What is the future of private equity? If the direction of Kohlberg Kravis Roberts (KKR) holds a clue, it may start looking a lot more like Berkshire Hathaway, founding partner Henry R. Kravis ’69 said in a recent interview with BusinessWeek.

The cover story in the December 10 issue of the magazine (“Can KKR Make Like Berkshire Hathaway?”) reported that KKR is reshaping its playbook as a result of lessons learned from the financial crisis. Taking a cue from Warren Buffett MS ’51, the firm is positioning itself to become more cash-ready and nimble to complement its past strategy of leveraged buyouts.

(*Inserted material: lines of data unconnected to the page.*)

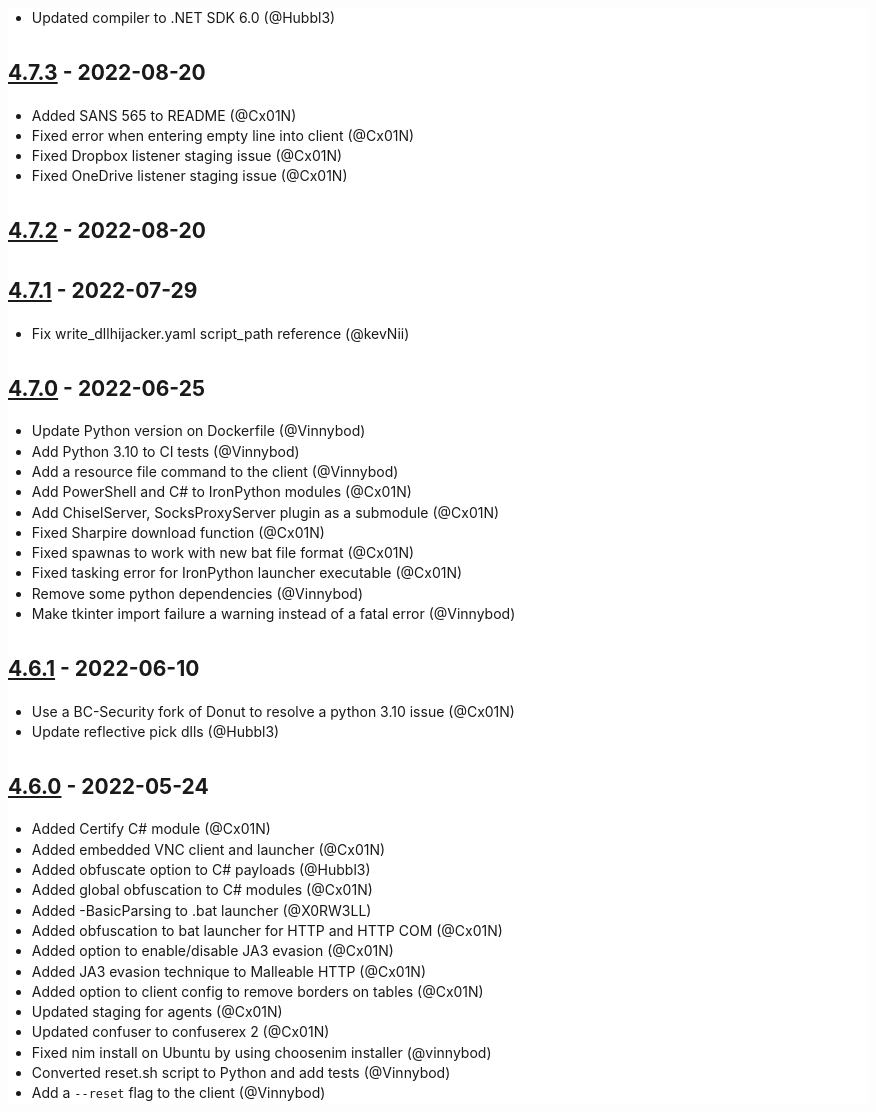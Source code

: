 -   Updated compiler to .NET SDK 6.0 (@Hubbl3)

## [4.7.3] - 2022-08-20

-   Added SANS 565 to README (@Cx01N)
-   Fixed error when entering empty line into client (@Cx01N)
-   Fixed Dropbox listener staging issue (@Cx01N)
-   Fixed OneDrive listener staging issue (@Cx01N)

## [4.7.2] - 2022-08-20

## [4.7.1] - 2022-07-29

-   Fix write_dllhijacker.yaml script_path reference (@kevNii)

## [4.7.0] - 2022-06-25

-   Update Python version on Dockerfile (@Vinnybod)
-   Add Python 3.10 to CI tests  (@Vinnybod)
-   Add a resource file command to the client (@Vinnybod)
-   Add PowerShell and C# to IronPython modules (@Cx01N)
-   Add ChiselServer, SocksProxyServer plugin as a submodule (@Cx01N)
-   Fixed Sharpire download function (@Cx01N)
-   Fixed spawnas to work with new bat file format (@Cx01N)
-   Fixed tasking error for IronPython launcher executable (@Cx01N)
-   Remove some python dependencies (@Vinnybod)
-   Make tkinter import failure a warning instead of a fatal error (@Vinnybod)

## [4.6.1] - 2022-06-10

-   Use a BC-Security fork of Donut to resolve a python 3.10 issue (@Cx01N)
-   Update reflective pick dlls (@Hubbl3)

## [4.6.0] - 2022-05-24

-   Added Certify C# module (@Cx01N)
-   Added embedded VNC client and launcher (@Cx01N)
-   Added obfuscate option to C# payloads (@Hubbl3)
-   Added global obfuscation to C# modules (@Cx01N)
-   Added -BasicParsing to .bat launcher (@X0RW3LL)
-   Added obfuscation to bat launcher for HTTP and HTTP COM (@Cx01N)
-   Added option to enable/disable JA3 evasion (@Cx01N)
-   Added JA3 evasion technique to Malleable HTTP (@Cx01N)
-   Added option to client config to remove borders on tables (@Cx01N)
-   Updated staging for agents (@Cx01N)
-   Updated confuser to confuserex 2 (@Cx01N)
-   Fixed nim install on Ubuntu by using choosenim installer (@vinnybod)
-   Converted reset.sh script to Python and add tests (@Vinnybod)
-   Add a `--reset` flag to the client (@Vinnybod)


[Unreleased]: https://github.com/BC-SECURITY/Empire-Sponsors/compare/v5.0.0...HEAD
[5.0.0]: https://github.com/BC-SECURITY/Empire-Sponsors/compare/v4.10.0...v5.0.0
[4.10.0]: https://github.com/BC-SECURITY/Empire-Sponsors/compare/v4.9.0...v4.10.0
[4.9.0]: https://github.com/BC-SECURITY/Empire-Sponsors/compare/v4.8.4...v4.9.0
[4.8.4]: https://github.com/BC-SECURITY/Empire-Sponsors/compare/v4.8.3...v4.8.4
[4.8.3]: https://github.com/BC-SECURITY/Empire-Sponsors/compare/v4.8.2...v4.8.3
[4.8.2]: https://github.com/BC-SECURITY/Empire-Sponsors/compare/v4.8.1...v4.8.2
[4.8.1]: https://github.com/BC-SECURITY/Empire-Sponsors/compare/v4.8.0...v4.8.1
[4.8.0]: https://github.com/BC-SECURITY/Empire-Sponsors/compare/v4.7.3...v4.8.0
[4.7.3]: https://github.com/BC-SECURITY/Empire-Sponsors/compare/v4.7.2...v4.7.3
[4.7.2]: https://github.com/BC-SECURITY/Empire-Sponsors/compare/v4.7.1...v4.7.2
[4.7.1]: https://github.com/BC-SECURITY/Empire-Sponsors/compare/v4.7.0...v4.7.1
[4.7.0]: https://github.com/BC-SECURITY/Empire-Sponsors/compare/v4.6.1...v4.7.0
[4.6.1]: https://github.com/BC-SECURITY/Empire-Sponsors/compare/v4.6.0...v4.6.1
[4.6.0]: https://github.com/BC-SECURITY/Empire-Sponsors/compare/v4.5.5...v4.6.0
[4.5.5]: https://github.com/BC-SECURITY/Empire-Sponsors/compare/v4.5.4...v4.5.5
[4.5.4]: https://github.com/BC-SECURITY/Empire-Sponsors/compare/v4.5.3...v4.5.4
[4.5.3]: https://github.com/BC-SECURITY/Empire-Sponsors/compare/v4.5.2...v4.5.3
[4.5.2]: https://github.com/BC-SECURITY/Empire-Sponsors/compare/v4.5.1...v4.5.2
[4.5.1]: https://github.com/BC-SECURITY/Empire-Sponsors/compare/v4.5.0...v4.5.1
[4.5.0]: https://github.com/BC-SECURITY/Empire-Sponsors/compare/v4.4.1...v4.5.0
[4.4.1]: https://github.com/BC-SECURITY/Empire-Sponsors/compare/v4.4.0...v4.4.1
[4.4.0]: https://github.com/BC-SECURITY/Empire-Sponsors/compare/v4.3.3...v4.4.0
[4.3.3]: https://github.com/BC-SECURITY/Empire-Sponsors/compare/v4.3.2...v4.3.3
[4.3.2]: https://github.com/BC-SECURITY/Empire-Sponsors/compare/v4.3.1...v4.3.2
[4.3.1]: https://github.com/BC-SECURITY/Empire-Sponsors/compare/v4.3.0...v4.3.1
[4.3.0]: https://github.com/BC-SECURITY/Empire-Sponsors/compare/v4.2.0...v4.3.0
[4.2.0]: https://github.com/BC-SECURITY/Empire-Sponsors/compare/v4.1.3...v4.2.0
[4.1.3]: https://github.com/BC-SECURITY/Empire-Sponsors/compare/v4.1.2...v4.1.3
[4.1.2]: https://github.com/BC-SECURITY/Empire-Sponsors/compare/v4.1.1...v4.1.2
[4.1.1]: https://github.com/BC-SECURITY/Empire-Sponsors/compare/v4.1.0...v4.1.1
[4.1.0]: https://github.com/BC-SECURITY/Empire-Sponsors/compare/v4.0.3...v4.1.0
[4.0.3]: https://github.com/BC-SECURITY/Empire-Sponsors/compare/v4.0.2...v4.0.3
[4.0.2]: https://github.com/BC-SECURITY/Empire-Sponsors/compare/v4.0.1...v4.0.2
[4.0.1]: https://github.com/BC-SECURITY/Empire-Sponsors/compare/v4.0.0...v4.0.1
[4.0.0]: https://github.com/BC-SECURITY/Empire-Sponsors/releases/tag/v4.0.0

Kravis, who has been the cochair of the School’s Board of Overseers since 2005, says the ability to make acquisitions and minority investments in any economic environment is a key strategy. To raise the cash to do that, the firm is expected to go public in early 2010.

“We’re not just a private equity firm,” he said in the article. “We’re an asset management firm. … If all you’re going to do is say you’ll buy 100% of companies, you’re passing up a lot of opportunities where you can make a lot of money.”

The firm is also building an in-house investment bank, placing more emphasis on minority stakes and joint ventures and adopting new management strategies to align with its expanding size.

“Our job today is to create value,” Kravis said. “Private equity, to me, is acting and thinking like an industrialist.”